(Data items)
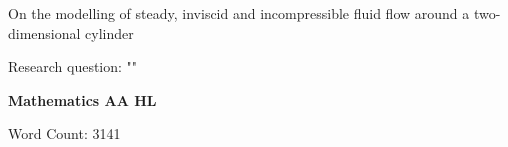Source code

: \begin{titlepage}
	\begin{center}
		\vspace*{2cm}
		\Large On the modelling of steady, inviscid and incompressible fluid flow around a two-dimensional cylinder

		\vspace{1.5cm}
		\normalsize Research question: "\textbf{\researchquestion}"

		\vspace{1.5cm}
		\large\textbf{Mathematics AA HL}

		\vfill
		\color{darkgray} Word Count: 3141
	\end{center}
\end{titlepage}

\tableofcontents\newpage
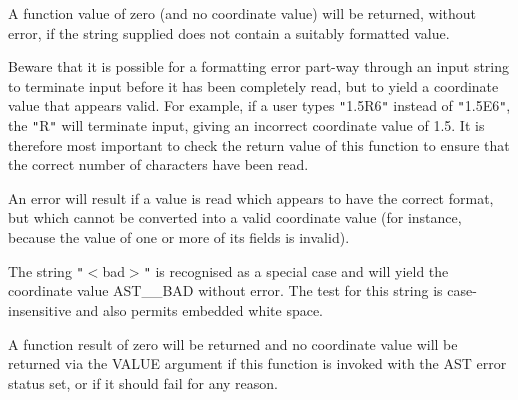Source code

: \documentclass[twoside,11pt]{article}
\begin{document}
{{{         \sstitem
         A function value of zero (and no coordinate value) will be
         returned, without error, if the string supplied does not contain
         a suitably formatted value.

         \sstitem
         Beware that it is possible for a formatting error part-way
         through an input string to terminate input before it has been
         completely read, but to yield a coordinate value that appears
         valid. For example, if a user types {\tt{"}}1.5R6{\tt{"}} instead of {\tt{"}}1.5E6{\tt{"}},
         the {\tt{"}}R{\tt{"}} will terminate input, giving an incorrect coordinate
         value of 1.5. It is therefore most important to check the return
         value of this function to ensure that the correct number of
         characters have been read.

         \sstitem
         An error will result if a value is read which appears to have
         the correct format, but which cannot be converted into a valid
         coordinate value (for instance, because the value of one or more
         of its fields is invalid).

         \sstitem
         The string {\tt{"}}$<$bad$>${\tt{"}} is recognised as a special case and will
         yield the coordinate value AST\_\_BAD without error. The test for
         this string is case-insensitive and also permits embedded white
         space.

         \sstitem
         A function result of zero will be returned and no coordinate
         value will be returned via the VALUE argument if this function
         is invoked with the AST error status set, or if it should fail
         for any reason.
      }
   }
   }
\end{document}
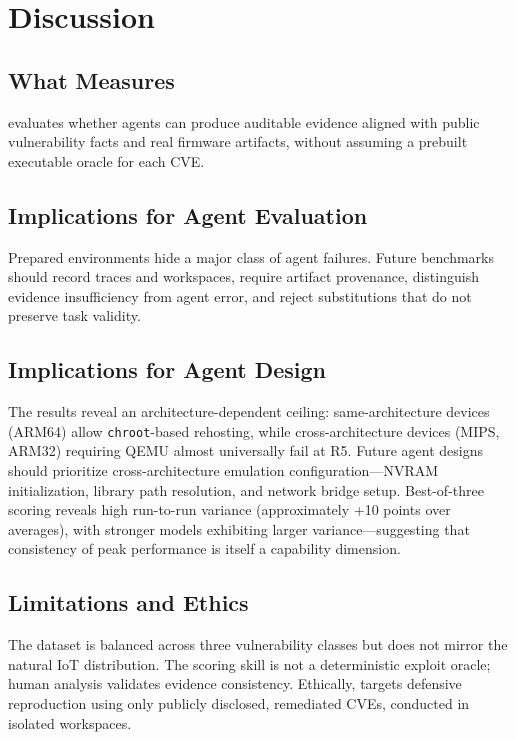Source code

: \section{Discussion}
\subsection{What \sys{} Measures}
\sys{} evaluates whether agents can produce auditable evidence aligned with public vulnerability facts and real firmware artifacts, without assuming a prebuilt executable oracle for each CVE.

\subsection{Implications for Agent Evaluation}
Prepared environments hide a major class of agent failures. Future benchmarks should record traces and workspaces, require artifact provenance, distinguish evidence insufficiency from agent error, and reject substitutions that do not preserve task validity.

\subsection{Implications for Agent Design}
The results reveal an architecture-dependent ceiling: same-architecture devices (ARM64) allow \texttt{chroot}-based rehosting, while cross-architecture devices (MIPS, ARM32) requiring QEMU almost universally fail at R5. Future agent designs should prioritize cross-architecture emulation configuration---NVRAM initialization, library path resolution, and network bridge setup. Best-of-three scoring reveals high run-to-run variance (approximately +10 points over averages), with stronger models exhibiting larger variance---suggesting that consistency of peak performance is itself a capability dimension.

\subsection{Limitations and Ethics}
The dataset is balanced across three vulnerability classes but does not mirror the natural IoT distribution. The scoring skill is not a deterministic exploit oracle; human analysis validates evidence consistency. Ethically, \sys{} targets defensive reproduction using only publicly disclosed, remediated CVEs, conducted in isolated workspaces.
...
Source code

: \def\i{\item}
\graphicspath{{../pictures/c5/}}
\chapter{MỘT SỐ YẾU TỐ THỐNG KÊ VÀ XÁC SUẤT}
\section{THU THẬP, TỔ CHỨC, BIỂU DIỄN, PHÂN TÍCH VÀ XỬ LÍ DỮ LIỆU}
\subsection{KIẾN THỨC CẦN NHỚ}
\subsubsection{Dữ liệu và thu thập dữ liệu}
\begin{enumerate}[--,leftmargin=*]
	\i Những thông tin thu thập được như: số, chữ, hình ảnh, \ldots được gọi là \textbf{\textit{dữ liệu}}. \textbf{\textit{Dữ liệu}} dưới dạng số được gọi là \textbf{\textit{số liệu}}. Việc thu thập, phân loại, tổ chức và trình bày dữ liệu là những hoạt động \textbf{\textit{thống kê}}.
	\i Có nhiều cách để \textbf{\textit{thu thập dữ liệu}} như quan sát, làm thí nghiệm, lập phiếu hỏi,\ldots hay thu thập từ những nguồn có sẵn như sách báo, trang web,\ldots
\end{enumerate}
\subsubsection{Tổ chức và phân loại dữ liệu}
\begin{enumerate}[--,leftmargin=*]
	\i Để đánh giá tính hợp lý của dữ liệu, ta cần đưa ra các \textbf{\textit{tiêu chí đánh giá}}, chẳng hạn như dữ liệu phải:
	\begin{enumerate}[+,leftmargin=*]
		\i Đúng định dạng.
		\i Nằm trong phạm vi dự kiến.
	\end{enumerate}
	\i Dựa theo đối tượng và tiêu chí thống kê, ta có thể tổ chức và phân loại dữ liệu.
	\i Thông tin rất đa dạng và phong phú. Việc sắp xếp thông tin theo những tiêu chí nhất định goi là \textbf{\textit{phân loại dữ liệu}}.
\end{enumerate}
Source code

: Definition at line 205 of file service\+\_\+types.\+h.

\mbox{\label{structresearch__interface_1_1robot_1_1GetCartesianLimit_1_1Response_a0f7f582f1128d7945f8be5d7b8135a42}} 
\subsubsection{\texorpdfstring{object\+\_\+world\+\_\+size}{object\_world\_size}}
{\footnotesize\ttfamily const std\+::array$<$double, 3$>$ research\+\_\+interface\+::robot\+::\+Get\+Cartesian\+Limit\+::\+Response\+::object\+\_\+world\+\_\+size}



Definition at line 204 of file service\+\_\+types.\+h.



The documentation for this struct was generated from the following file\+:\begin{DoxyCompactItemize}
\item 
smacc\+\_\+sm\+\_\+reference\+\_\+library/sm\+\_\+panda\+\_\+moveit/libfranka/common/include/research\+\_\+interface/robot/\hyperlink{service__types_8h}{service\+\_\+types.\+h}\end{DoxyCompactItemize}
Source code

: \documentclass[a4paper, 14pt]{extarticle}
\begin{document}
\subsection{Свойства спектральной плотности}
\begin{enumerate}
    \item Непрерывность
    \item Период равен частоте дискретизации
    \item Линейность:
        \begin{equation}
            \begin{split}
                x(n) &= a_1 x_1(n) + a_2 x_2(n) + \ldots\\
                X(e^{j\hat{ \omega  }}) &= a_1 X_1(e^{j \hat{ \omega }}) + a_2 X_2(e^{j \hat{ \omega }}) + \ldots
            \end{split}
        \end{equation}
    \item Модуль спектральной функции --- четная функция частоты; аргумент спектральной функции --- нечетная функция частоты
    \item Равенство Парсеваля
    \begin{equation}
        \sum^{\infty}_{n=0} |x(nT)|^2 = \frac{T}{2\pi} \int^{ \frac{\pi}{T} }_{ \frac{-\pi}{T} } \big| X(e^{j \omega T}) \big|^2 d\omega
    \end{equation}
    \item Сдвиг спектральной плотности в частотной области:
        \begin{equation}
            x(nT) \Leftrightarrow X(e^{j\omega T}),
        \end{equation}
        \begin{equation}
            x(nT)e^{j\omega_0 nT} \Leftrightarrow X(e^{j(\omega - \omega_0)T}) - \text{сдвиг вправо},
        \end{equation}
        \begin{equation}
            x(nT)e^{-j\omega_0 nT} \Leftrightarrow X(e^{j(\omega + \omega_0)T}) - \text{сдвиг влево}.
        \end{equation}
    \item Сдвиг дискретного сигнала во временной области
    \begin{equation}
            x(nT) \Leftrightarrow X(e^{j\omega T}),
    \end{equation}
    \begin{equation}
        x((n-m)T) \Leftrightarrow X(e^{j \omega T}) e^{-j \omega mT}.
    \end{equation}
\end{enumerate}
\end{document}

* _Work to be completed_
Above are the entries. Output exactly the lines beginning with the line that has "of its fields is invalid)." and ending with the line that has "value will be".

* _Answer for this exercise_
         of its fields is invalid).

         \sstitem
         The string {\tt{"}}$<$bad$>${\tt{"}} is recognised as a special case and will
         yield the coordinate value AST\_\_BAD without error. The test for
         this string is case-insensitive and also permits embedded white
         space.

         \sstitem
         A function result of zero will be returned and no coordinate
         value will be returned via the VALUE argument if this function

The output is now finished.